The Pakistani military intelligence sources asked not to be named because they are not authorized to speak to the media.
This arrest comes amid concerns among U.S. officials that Pakistan has not been aggressively confronting militants operating in the tribal regions.
The Haqqani Network "has been at the forefront of insurgent activity in Afghanistan, responsible for many high-profile attacks," the United Nations says.
Bill Roggio, managing editor of The Long War Journal, a website that tracks terror-related events and trends, calls the top leadership a "family business."

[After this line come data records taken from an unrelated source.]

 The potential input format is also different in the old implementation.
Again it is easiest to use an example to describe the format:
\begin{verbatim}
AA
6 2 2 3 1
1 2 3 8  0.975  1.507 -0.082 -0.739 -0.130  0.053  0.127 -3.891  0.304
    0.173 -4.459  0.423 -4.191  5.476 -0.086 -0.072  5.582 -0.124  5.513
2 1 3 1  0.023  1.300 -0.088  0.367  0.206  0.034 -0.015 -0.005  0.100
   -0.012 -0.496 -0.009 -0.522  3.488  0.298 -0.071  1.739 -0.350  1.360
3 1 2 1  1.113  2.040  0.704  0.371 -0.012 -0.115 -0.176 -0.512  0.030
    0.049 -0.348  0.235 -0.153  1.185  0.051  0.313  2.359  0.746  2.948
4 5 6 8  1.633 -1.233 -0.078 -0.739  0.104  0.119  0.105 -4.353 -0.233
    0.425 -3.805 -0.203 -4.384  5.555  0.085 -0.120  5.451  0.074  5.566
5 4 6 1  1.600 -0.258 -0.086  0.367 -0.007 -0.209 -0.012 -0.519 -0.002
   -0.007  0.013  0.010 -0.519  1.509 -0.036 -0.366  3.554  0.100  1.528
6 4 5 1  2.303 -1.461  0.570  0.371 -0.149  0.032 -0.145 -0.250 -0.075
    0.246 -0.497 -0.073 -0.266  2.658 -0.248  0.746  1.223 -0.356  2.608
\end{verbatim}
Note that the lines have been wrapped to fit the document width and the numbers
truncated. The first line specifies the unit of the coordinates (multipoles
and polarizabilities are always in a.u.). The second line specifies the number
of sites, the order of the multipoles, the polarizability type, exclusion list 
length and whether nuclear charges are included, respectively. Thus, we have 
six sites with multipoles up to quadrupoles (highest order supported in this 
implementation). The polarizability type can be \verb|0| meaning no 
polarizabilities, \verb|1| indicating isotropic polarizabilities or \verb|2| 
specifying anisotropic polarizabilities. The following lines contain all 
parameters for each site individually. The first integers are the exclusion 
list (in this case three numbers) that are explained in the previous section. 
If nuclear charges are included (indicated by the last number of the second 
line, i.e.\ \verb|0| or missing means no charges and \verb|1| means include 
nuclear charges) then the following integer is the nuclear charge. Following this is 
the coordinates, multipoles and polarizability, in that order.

The United Nations says it consists of Jalaluddin Haqqani's three oldest sons, one of whom is Nasiruddin, who operates as an emissary for the network and spends a lot of time fundraising, the United Nations says.
He apparently speaks Arabic and is a close aide to his father, the United Nations says. His brother, Sirajuddin, is described by the U.S. Treasury Department as the overall leader of the network and the leader of the Miram Shah Regional Military Shura.
The United Nations says the Haqqani Network is believed to have three main sources of funds: Gulf region donations, drug trafficking, and al Qaeda payments.
"In 2004, (Nasiruddin) Haqqani traveled to Saudi Arabia with a Taliban associate to raise funds for the Taliban. He also provided funds in 2004 to militants in Afghanistan for the purpose of disrupting the Afghan presidential election.
"From at least 2005 to 2008, Nasiruddin Haqqani collected funds for the Haqqani Network through various fundraising trips, including during regular travel to the United Arab Emirates in 2007 and through a fundraising trip to another Gulf state in 2008," the United Nations said.
And late last year, Nasiruddin Haqqani "received several hundred thousand dollars from al Qaeda-associated individuals in the Arabian Peninsula" for network activities.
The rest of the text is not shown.